Introduction

Trainee surgeons are increasingly expected to complete a variety of competency-based surgical courses during specialty training. Surgical courses on high fidelity simulation models provide students and junior trainees with key practical skills placing them at the center of the educational experience as opposed to the clinical setting [1]. Surgical simulation is increasingly presented as a solution to improving patient safety despite truncation of training schemes.

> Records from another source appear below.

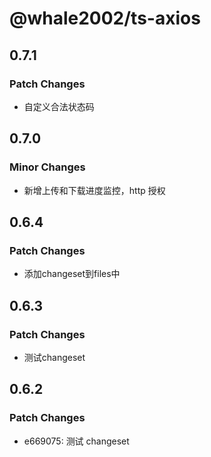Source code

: # @whale2002/ts-axios

## 0.7.1

### Patch Changes

- 自定义合法状态码

## 0.7.0

### Minor Changes

- 新增上传和下载进度监控，http 授权

## 0.6.4

### Patch Changes

- 添加changeset到files中

## 0.6.3

### Patch Changes

- 测试changeset

## 0.6.2

### Patch Changes

- e669075: 测试 changeset
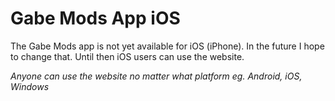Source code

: <link rel="stylesheet" href="markdown-styles.css">

# Gabe Mods App iOS

The Gabe Mods app is not yet available for iOS (iPhone). In the future I hope to change that. Until then iOS users can use the website.

*Anyone can use the website no matter what platform  eg. Android, iOS, Windows*
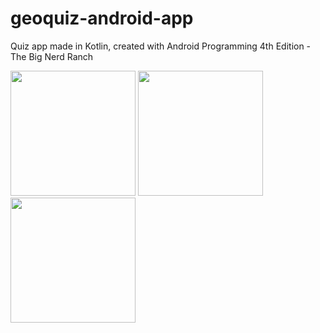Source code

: # geoquiz-android-app

Quiz app made in Kotlin, created with Android Programming 4th Edition - The Big Nerd Ranch



<img src="https://user-images.githubusercontent.com/58289892/85276315-7f6b4380-b479-11ea-91e1-2ef9f1d8b8b8.png" width="200">

<img src="https://user-images.githubusercontent.com/58289892/85276364-94e06d80-b479-11ea-9693-2f6ba171736f.png" width="200">

<img src="https://user-images.githubusercontent.com/58289892/85276482-ca855680-b479-11ea-8cc9-99f4981df014.png" width="200">
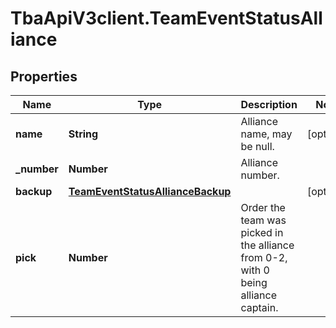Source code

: # TbaApiV3client.TeamEventStatusAlliance

## Properties

Name | Type | Description | Notes
------------ | ------------- | ------------- | -------------
**name** | **String** | Alliance name, may be null. | [optional] 
**_number** | **Number** | Alliance number. | 
**backup** | [**TeamEventStatusAllianceBackup**](TeamEventStatusAllianceBackup.md) |  | [optional] 
**pick** | **Number** | Order the team was picked in the alliance from 0-2, with 0 being alliance captain. | 



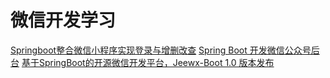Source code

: # 微信开发学习

[Springboot整合微信小程序实现登录与增删改查](https://www.cnblogs.com/ckfeng/p/12812214.html)
[Spring Boot 开发微信公众号后台](https://www.cnblogs.com/lenve/p/11763295.html)
[基于SpringBoot的开源微信开发平台，Jeewx-Boot 1.0 版本发布](https://blog.csdn.net/zhangdaiscott/article/details/95994816)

It has particular relevance to technically challenging sub-specialty areas including microvascular flap reconstruction [2].

Microsurgical simulation training courses generally extend over a number of consecutive days aiming to provide a bundle of skills within a patient safe and non-threatening training environment for trainees [3, 4]. These educational and training interventions have been shown to lead to significant technical and non-technical skill acquisition both over the course period, as well as over a long term [5,6,7]. Usually, microsurgical simulation training progresses from ex vivo to in vivo animal simulations with a rising level of complexity [8, 9].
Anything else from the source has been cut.